◆ **Task to complete**
When the line with "zeitkontinuierliche Spannungsverläufe der" appears below, start repeating lines exactly, and keep going through the line with "Als Vorbereitung für den praktischen"; add nothing outside that span.

◆ **Exercise data**
Segment Open

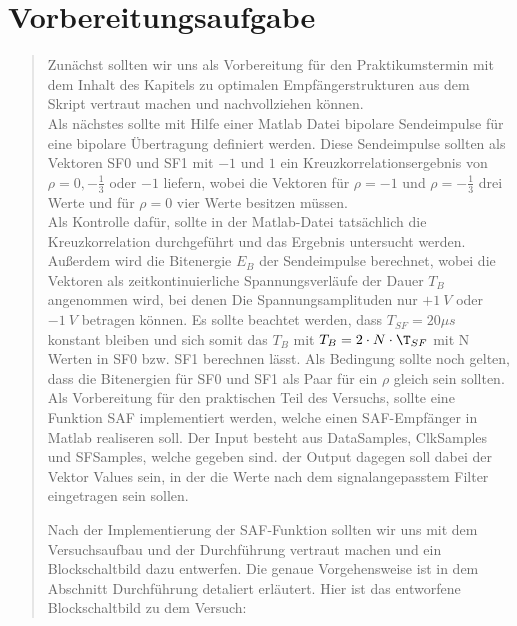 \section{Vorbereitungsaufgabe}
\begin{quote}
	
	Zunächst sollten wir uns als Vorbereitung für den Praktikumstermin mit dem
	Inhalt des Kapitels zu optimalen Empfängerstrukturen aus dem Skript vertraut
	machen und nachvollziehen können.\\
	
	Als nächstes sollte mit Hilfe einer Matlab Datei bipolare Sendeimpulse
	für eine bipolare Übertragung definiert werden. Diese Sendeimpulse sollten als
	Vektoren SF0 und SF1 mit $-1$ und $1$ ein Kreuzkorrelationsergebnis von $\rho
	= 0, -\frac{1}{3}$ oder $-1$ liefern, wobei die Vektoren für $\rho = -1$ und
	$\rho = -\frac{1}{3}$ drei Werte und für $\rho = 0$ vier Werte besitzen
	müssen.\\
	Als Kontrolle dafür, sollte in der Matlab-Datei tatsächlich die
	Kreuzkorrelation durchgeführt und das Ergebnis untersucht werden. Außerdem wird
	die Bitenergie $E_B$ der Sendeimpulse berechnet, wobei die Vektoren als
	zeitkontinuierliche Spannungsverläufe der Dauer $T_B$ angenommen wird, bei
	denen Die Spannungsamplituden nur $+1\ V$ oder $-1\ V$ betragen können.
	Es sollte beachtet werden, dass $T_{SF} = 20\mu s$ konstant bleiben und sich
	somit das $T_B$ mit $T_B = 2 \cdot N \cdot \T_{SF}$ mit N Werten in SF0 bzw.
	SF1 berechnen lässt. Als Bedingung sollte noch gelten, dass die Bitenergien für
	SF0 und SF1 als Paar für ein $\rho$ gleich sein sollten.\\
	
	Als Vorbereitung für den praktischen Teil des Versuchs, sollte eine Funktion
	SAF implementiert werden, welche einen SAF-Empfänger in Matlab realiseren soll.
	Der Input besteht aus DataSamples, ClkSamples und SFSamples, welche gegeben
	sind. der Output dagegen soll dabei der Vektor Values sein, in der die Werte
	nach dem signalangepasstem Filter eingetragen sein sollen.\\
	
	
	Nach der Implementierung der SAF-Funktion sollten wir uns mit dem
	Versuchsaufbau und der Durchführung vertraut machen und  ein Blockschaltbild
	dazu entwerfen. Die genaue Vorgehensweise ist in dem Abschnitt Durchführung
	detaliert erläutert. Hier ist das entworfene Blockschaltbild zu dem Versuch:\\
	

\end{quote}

Segment Closed
Segment Open

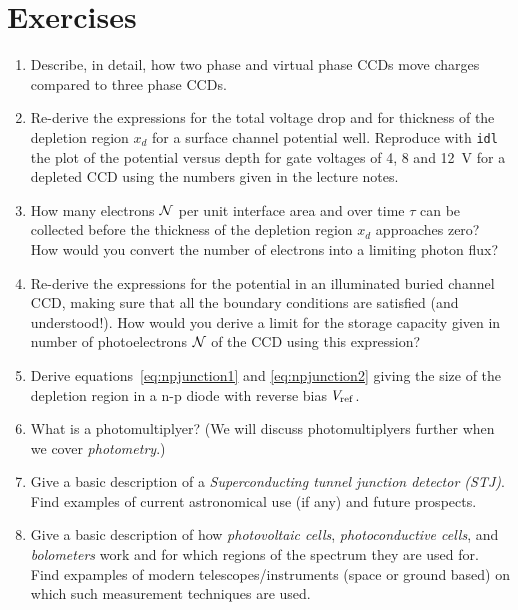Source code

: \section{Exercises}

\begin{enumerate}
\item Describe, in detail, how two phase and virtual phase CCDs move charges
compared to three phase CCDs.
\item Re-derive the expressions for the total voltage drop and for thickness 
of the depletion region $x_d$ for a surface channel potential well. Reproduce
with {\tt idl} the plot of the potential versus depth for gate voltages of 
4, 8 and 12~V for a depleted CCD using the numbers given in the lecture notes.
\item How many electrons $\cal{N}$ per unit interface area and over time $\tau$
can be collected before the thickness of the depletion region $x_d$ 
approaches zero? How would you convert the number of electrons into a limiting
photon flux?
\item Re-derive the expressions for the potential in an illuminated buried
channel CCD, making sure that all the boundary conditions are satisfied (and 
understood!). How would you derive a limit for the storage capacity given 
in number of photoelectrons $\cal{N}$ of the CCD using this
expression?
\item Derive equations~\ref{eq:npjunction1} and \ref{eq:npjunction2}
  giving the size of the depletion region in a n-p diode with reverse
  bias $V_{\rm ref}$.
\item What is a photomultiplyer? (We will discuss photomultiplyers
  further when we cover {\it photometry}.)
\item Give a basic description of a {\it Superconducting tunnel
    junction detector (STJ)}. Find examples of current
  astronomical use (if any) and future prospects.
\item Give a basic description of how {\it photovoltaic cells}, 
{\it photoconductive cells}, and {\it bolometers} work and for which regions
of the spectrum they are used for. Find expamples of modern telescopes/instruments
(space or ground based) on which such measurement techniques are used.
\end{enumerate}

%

Segment Closed

◆ **Solution to this problem**
	zeitkontinuierliche Spannungsverläufe der Dauer $T_B$ angenommen wird, bei
	denen Die Spannungsamplituden nur $+1\ V$ oder $-1\ V$ betragen können.
	Es sollte beachtet werden, dass $T_{SF} = 20\mu s$ konstant bleiben und sich
	somit das $T_B$ mit $T_B = 2 \cdot N \cdot \T_{SF}$ mit N Werten in SF0 bzw.
	SF1 berechnen lässt. Als Bedingung sollte noch gelten, dass die Bitenergien für
	SF0 und SF1 als Paar für ein $\rho$ gleich sein sollten.\\
	
	Als Vorbereitung für den praktischen Teil des Versuchs, sollte eine Funktion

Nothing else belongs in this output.